La finalidad de esta fiesta es promocionar los buenos libros infantiles y juveniles y la lectura entre los más jóvenes.

Cada año, un país miembro del IBBY se encarga de editar el cartel anunciador y de difundir el mensaje dirigido a los niños. Este año, el responsable es IBBY-México. El autor del mensaje es el escritor Francisco Hinojosa y el ilustrador Juan Gedovius.

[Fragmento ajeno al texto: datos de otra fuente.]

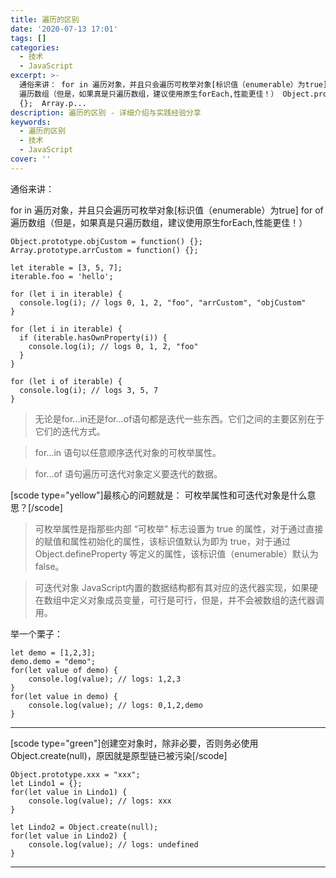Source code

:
 ```yaml
---
title: 遍历的区别
date: '2020-07-13 17:01'
tags: []
categories:
  - 技术
  - JavaScript
excerpt: >-
  通俗来讲： for in 遍历对象，并且只会遍历可枚举对象[标识值（enumerable）为true] for of
  遍历数组（但是，如果真是只遍历数组，建议使用原生forEach,性能更佳！） Object.prototype.objCustom = function()
  {};  Array.p...
description: 遍历的区别 - 详细介绍与实践经验分享
keywords:
  - 遍历的区别
  - 技术
  - JavaScript
cover: ''
---
```


通俗来讲：

for in 遍历对象，并且只会遍历可枚举对象[标识值（enumerable）为true]
for of 遍历数组（但是，如果真是只遍历数组，建议使用原生forEach,性能更佳！）

```
Object.prototype.objCustom = function() {}; 
Array.prototype.arrCustom = function() {};

let iterable = [3, 5, 7];
iterable.foo = 'hello';

for (let i in iterable) {
  console.log(i); // logs 0, 1, 2, "foo", "arrCustom", "objCustom"
}

for (let i in iterable) {
  if (iterable.hasOwnProperty(i)) {
    console.log(i); // logs 0, 1, 2, "foo"
  }
}

for (let i of iterable) {
  console.log(i); // logs 3, 5, 7
}
```

> 无论是for...in还是for...of语句都是迭代一些东西。它们之间的主要区别在于它们的迭代方式。

> for...in 语句以任意顺序迭代对象的可枚举属性。

> for...of 语句遍历可迭代对象定义要迭代的数据。

[scode type="yellow"]最核心的问题就是： 可枚举属性和可迭代对象是什么意思？[/scode]

> 可枚举属性是指那些内部 “可枚举” 标志设置为 true 的属性，对于通过直接的赋值和属性初始化的属性，该标识值默认为即为 true，对于通过 Object.defineProperty 等定义的属性，该标识值（enumerable）默认为 false。

> 可迭代对象 JavaScript内置的数据结构都有其对应的迭代器实现，如果硬在数组中定义对象成员变量，可行是可行，但是，并不会被数组的迭代器调用。

举一个栗子：

```
let demo = [1,2,3];
demo.demo = "demo";
for(let value of demo) {
    console.log(value); // logs: 1,2,3
}
for(let value in demo) {
    console.log(value); // logs: 0,1,2,demo
}
```

---

[scode type="green"]创建空对象时，除非必要，否则务必使用Object.create(null)，原因就是原型链已被污染[/scode]

```
Object.prototype.xxx = "xxx";
let Lindo1 = {};
for(let value in Lindo1) {
    console.log(value); // logs: xxx 
}
```

```
let Lindo2 = Object.create(null);
for(let value in Lindo2) {
    console.log(value); // logs: undefined
}
```

---
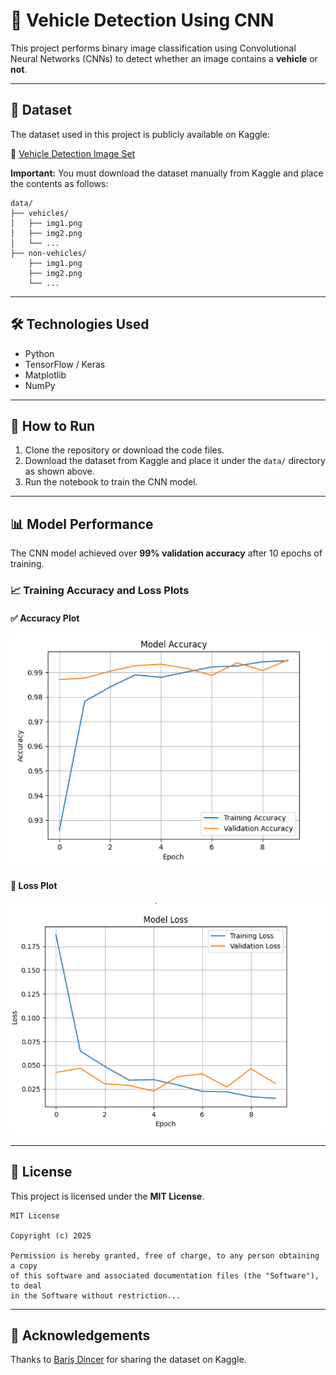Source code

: # 🚗 Vehicle Detection Using CNN

This project performs binary image classification using Convolutional Neural Networks (CNNs) to detect whether an image contains a **vehicle** or **not**.

---

## 📁 Dataset

The dataset used in this project is publicly available on Kaggle:

🔗 [Vehicle Detection Image Set](https://www.kaggle.com/datasets/brsdincer/vehicle-detection-image-set/data)

**Important:** You must download the dataset manually from Kaggle and place the contents as follows:

```
data/
├── vehicles/
│   ├── img1.png
│   ├── img2.png
│   └── ...
├── non-vehicles/
    ├── img1.png
    ├── img2.png
    └── ...
```

---

## 🛠️ Technologies Used

- Python
- TensorFlow / Keras
- Matplotlib
- NumPy

---

## 🚀 How to Run

1. Clone the repository or download the code files.
2. Download the dataset from Kaggle and place it under the `data/` directory as shown above.
3. Run the notebook to train the CNN model.

---

## 📊 Model Performance

The CNN model achieved over **99% validation accuracy** after 10 epochs of training.

### 📈 Training Accuracy and Loss Plots

#### ✅ Accuracy Plot

![Accuracy Plot](accuracy_plot.PNG)

#### 🔻 Loss Plot

![Loss Plot](loss_plot.PNG)

---

## 📜 License

This project is licensed under the **MIT License**.

```
MIT License

Copyright (c) 2025

Permission is hereby granted, free of charge, to any person obtaining a copy
of this software and associated documentation files (the "Software"), to deal
in the Software without restriction...
```

---

## 🙌 Acknowledgements

Thanks to [Bariş Dincer](https://www.kaggle.com/brsdincer) for sharing the dataset on Kaggle.
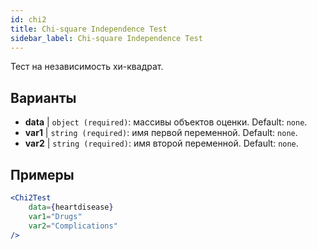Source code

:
 ```yaml
---
id: chi2
title: Chi-square Independence Test
sidebar_label: Chi-square Independence Test
---
```


Тест на независимость хи-квадрат.

## Варианты

* __data__ | `object (required)`: массивы объектов оценки. Default: `none`.
* __var1__ | `string (required)`: имя первой переменной. Default: `none`.
* __var2__ | `string (required)`: имя второй переменной. Default: `none`.


## Примеры

```jsx live
<Chi2Test
    data={heartdisease} 
    var1="Drugs"
    var2="Complications"
/>
```
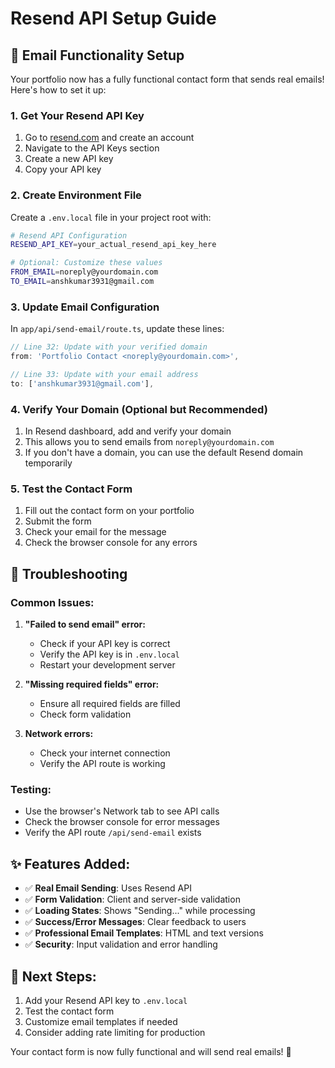 # Resend API Setup Guide

## 🚀 **Email Functionality Setup**

Your portfolio now has a fully functional contact form that sends real emails! Here's how to set it up:

### **1. Get Your Resend API Key**

1. Go to [resend.com](https://resend.com) and create an account
2. Navigate to the API Keys section
3. Create a new API key
4. Copy your API key

### **2. Create Environment File**

Create a `.env.local` file in your project root with:

```bash
# Resend API Configuration
RESEND_API_KEY=your_actual_resend_api_key_here 

# Optional: Customize these values
FROM_EMAIL=noreply@yourdomain.com
TO_EMAIL=anshkumar3931@gmail.com
```

### **3. Update Email Configuration**

In `app/api/send-email/route.ts`, update these lines:

```typescript
// Line 32: Update with your verified domain
from: 'Portfolio Contact <noreply@yourdomain.com>',

// Line 33: Update with your email address
to: ['anshkumar3931@gmail.com'],
```

### **4. Verify Your Domain (Optional but Recommended)**

1. In Resend dashboard, add and verify your domain
2. This allows you to send emails from `noreply@yourdomain.com`
3. If you don't have a domain, you can use the default Resend domain temporarily

### **5. Test the Contact Form**

1. Fill out the contact form on your portfolio
2. Submit the form
3. Check your email for the message
4. Check the browser console for any errors

## 🔧 **Troubleshooting**

### **Common Issues:**

1. **"Failed to send email" error:**
   - Check if your API key is correct
   - Verify the API key is in `.env.local`
   - Restart your development server

2. **"Missing required fields" error:**
   - Ensure all required fields are filled
   - Check form validation

3. **Network errors:**
   - Check your internet connection
   - Verify the API route is working

### **Testing:**

- Use the browser's Network tab to see API calls
- Check the browser console for error messages
- Verify the API route `/api/send-email` exists

## ✨ **Features Added:**

- ✅ **Real Email Sending**: Uses Resend API
- ✅ **Form Validation**: Client and server-side validation
- ✅ **Loading States**: Shows "Sending..." while processing
- ✅ **Success/Error Messages**: Clear feedback to users
- ✅ **Professional Email Templates**: HTML and text versions
- ✅ **Security**: Input validation and error handling

## 🎯 **Next Steps:**

1. Add your Resend API key to `.env.local`
2. Test the contact form
3. Customize email templates if needed
4. Consider adding rate limiting for production

Your contact form is now fully functional and will send real emails! 🎉
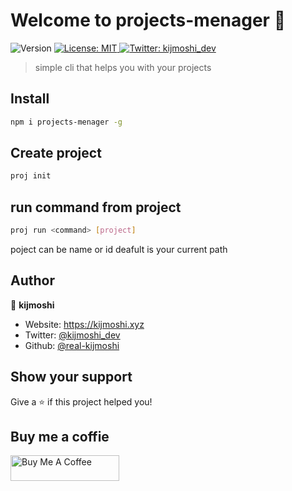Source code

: <h1 style="text-alling ">Welcome to projects-menager 👋</h1>
<p>
  <img alt="Version" src="https://img.shields.io/badge/version-0.0.1-blue.svg?cacheSeconds=2592000" />
  <a href="#" target="_blank">
    <img alt="License: MIT" src="https://img.shields.io/badge/License-MIT-yellow.svg" />
  </a>
  <a href="https://twitter.com/kijmoshi_dev" target="_blank">
    <img alt="Twitter: kijmoshi_dev" src="https://img.shields.io/twitter/follow/kijmoshi_dev.svg?style=social" />
  </a>
</p>

> simple cli that helps you with your projects

## Install

```sh
npm i projects-menager -g
```

## Create project

```sh
proj init
```

## run command from project 
```sh
proj run <command> [project]
```
poject can be name or id deafult is your current path


## Author

👤 **kijmoshi**

* Website: https://kijmoshi.xyz
* Twitter: [@kijmoshi\_dev](https://twitter.com/kijmoshi\_dev)
* Github: [@real-kijmoshi](https://github.com/real-kijmoshi)

## Show your support

Give a ⭐️ if this project helped you!

## Buy me a coffie
<a href="https://www.buymeacoffee.com/kijmoshi" target="_blank"><img src="https://cdn.buymeacoffee.com/buttons/default-yellow.png" alt="Buy Me A Coffee" height="41" width="174"></a>
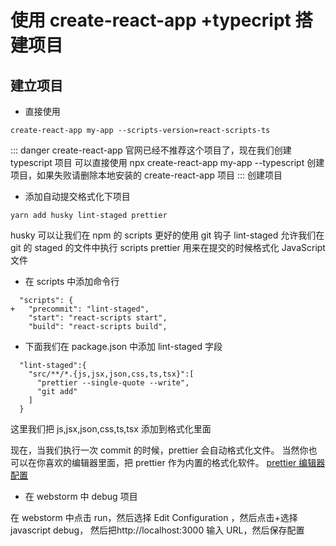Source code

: # 使用 create-react-app +typecript 搭建项目

## 建立项目

- 直接使用

```chef
create-react-app my-app --scripts-version=react-scripts-ts
```

::: danger
create-react-app 官网已经不推荐这个项目了，现在我们创建 typescript 项目
可以直接使用 npx create-react-app my-app --typescript 创建项目，如果失败请删除本地安装的 create-react-app 项目
:::
创建项目

- 添加自动提交格式化下项目

```chef
yarn add husky lint-staged prettier
```

husky 可以让我们在 npm 的 scripts 更好的使用 git 钩子
lint-staged 允许我们在 git 的 staged 的文件中执行 scripts
prettier 用来在提交的时候格式化 JavaScript 文件

- 在 scripts 中添加命令行

```js{2}
  "scripts": {
+   "precommit": "lint-staged",
    "start": "react-scripts start",
    "build": "react-scripts build",
```

- 下面我们在 package.json 中添加 lint-staged 字段

```js{1,2,3,4}
  "lint-staged":{
    "src/**/*.{js,jsx,json,css,ts,tsx}":[
      "prettier --single-quote --write",
      "git add"
    ]
  }
```

这里我们把 js,jsx,json,css,ts,tsx 添加到格式化里面

现在，当我们执行一次 commit 的时候，prettier 会自动格式化文件。
当然你也可以在你喜欢的编辑器里面，把 prettier 作为内置的格式化软件。
[prettier 编辑器配置](https://prettier.io/docs/en/webstorm.html)

- 在 webstorm 中 debug 项目

在 webstorm 中点击 run，然后选择 Edit Configuration ，然后点击+选择 javascript debug，
然后把http://localhost:3000 输入 URL，然后保存配置
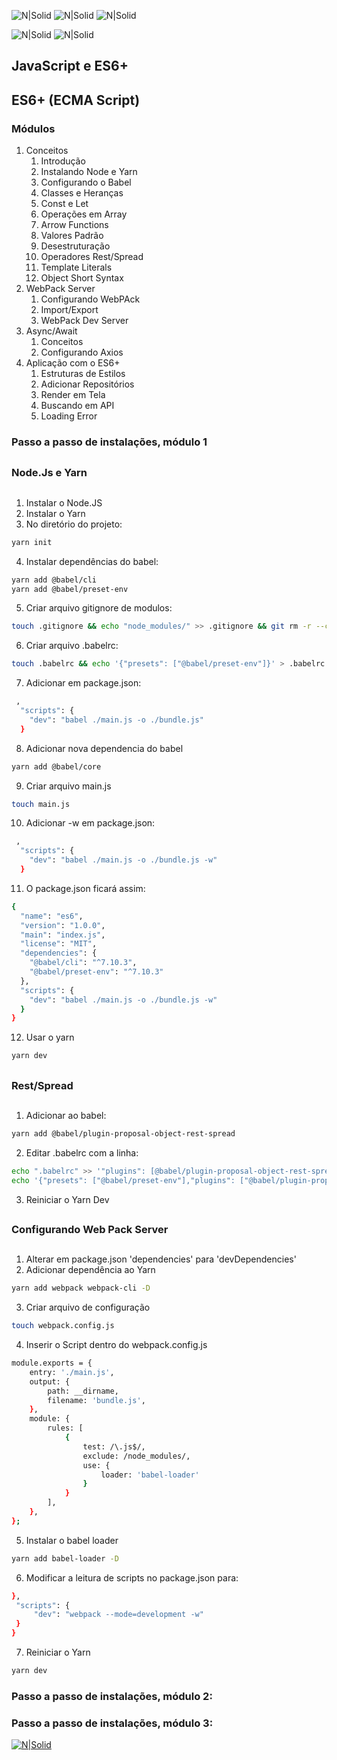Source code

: 
 ![N|Solid](https://xesque.rocketseat.dev/platform/1564681946529.svg) ![N|Solid](https://xesque.rocketseat.dev/platform/1564682281422.svg) ![N|Solid](https://xesque.rocketseat.dev/platform/1564682425906.svg) 
 
 ![N|Solid](https://xesque.rocketseat.dev/platform/1566444110414.png) ![N|Solid](https://xesque.rocketseat.dev/platform/1566444881250.png)

##

## JavaScript e ES6+ ##
## ES6+ (ECMA Script) ##

### Módulos ###
 1. Conceitos
 	1.  Introdução
 	2.  Instalando Node e Yarn
 	3.  Configurando o Babel
 	4.  Classes e Heranças
 	5.  Const e Let
 	6.  Operações em Array
 	7.  Arrow Functions
 	8.  Valores Padrão
 	9.  Desestruturação
 	10. Operadores Rest/Spread
 	11. Template Literals
 	12. Object Short Syntax
 2. WebPack Server
	1.  Configurando WebPAck
	2.  Import/Export
	3.  WebPack Dev Server
 3. Async/Await
	1.  Conceitos
 	2.  Configurando Axios
 4. Aplicação com o ES6+
	1.  Estruturas de Estilos
	2.  Adicionar Repositórios
	3.  Render em Tela
	4.  Buscando em API
	5.  Loading Error

### Passo a passo de instalações, módulo 1 ###

## 
### Node.Js e Yarn
## 
1. Instalar o Node.JS
2. Instalar o Yarn
3. No diretório do projeto:
```sh
yarn init
```
4. Instalar dependências do babel:
```sh
yarn add @babel/cli
yarn add @babel/preset-env
```
5. Criar arquivo gitignore de modulos:
```sh
touch .gitignore && echo "node_modules/" >> .gitignore && git rm -r --cached node_modules ; git status
```
6. Criar arquivo .babelrc:
```sh
touch .babelrc && echo '{"presets": ["@babel/preset-env"]}' > .babelrc
``` 
7. Adicionar em package.json: 
```sh
 ,
  "scripts": {
    "dev": "babel ./main.js -o ./bundle.js"
  } 
```
8. Adicionar nova dependencia do babel
```sh
yarn add @babel/core
```
9. Criar arquivo main.js
```sh
touch main.js
```
10. Adicionar -w em package.json: 
```sh
 ,
  "scripts": {
    "dev": "babel ./main.js -o ./bundle.js -w"
  } 
```
11. O package.json ficará assim:
```sh
{
  "name": "es6",
  "version": "1.0.0",
  "main": "index.js",
  "license": "MIT",
  "dependencies": {
    "@babel/cli": "^7.10.3",
    "@babel/preset-env": "^7.10.3"
  },
  "scripts": {
    "dev": "babel ./main.js -o ./bundle.js -w"
  }
}
```
12. Usar o yarn
```sh
yarn dev
```
## 
### Rest/Spread
## 
1. Adicionar ao babel:
```sh
yarn add @babel/plugin-proposal-object-rest-spread
```
2. Editar .babelrc com a linha:
```sh
echo ".babelrc" >> '"plugins": [@babel/plugin-proposal-object-rest-spread]'
echo '{"presets": ["@babel/preset-env"],"plugins": ["@babel/plugin-proposal-object-rest-spread"]}' > .babelrc
```
3. Reiniciar o Yarn Dev

## 
### Configurando Web Pack Server
## 
1. Alterar em package.json 'dependencies' para 'devDependencies' 
2. Adicionar dependência ao Yarn
```sh
yarn add webpack webpack-cli -D
```
3. Criar arquivo de configuração
```sh
touch webpack.config.js
```
4. Inserir o Script dentro do webpack.config.js
```sh
module.exports = {
    entry: './main.js',
    output: {
        path: __dirname,
        filename: 'bundle.js',
    },
    module: {
        rules: [
            {
                test: /\.js$/,
                exclude: /node_modules/,
                use: {
                    loader: 'babel-loader'
                }
            }
        ],
    },
};
```
5. Instalar o babel loader
```sh
yarn add babel-loader -D
```
6. Modificar a leitura de scripts no package.json para:
```sh
},
 "scripts": {
	 "dev": "webpack --mode=development -w"
 }
}
```
7. Reiniciar o Yarn
```sh
yarn dev
```

### Passo a passo de instalações, módulo 2: ###
### Passo a passo de instalações, módulo 3: ###


[![N|Solid](https://rocketseat.com.br/static/images/og/rocketseat.png)](https://skylab.rocketseat.com.br/journey/starter)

El mensaje de Francisco Hinojosa comienza de este modo:

Había una vez un cuento que contaba el mundo entero. Ese cuento en realidad no era uno solo, sino muchos más que empezaron a poblar el mundo con sus historias de niñas desobedientes y lobos seductores, de zapatillas de cristal y príncipes enamorados, de gatos ingeniosos y soldaditos de plomo, de gigantes bonachones y fábricas de chocolate.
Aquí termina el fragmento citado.